[[ Data excerpts open ]]
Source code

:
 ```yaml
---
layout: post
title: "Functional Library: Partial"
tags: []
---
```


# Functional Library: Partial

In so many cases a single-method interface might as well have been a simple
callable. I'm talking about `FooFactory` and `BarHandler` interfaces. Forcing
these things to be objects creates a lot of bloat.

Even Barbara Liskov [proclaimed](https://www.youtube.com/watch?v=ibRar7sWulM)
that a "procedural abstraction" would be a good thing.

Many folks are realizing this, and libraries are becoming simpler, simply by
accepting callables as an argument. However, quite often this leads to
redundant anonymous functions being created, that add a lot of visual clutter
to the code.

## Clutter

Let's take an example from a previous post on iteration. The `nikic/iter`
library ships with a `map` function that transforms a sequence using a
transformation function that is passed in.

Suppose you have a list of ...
[[ Data excerpts closed ]]
■ What you need to do ■
Answer with one number, namely the count of lines in the entries that include the word "this".

■ Answer section ■
2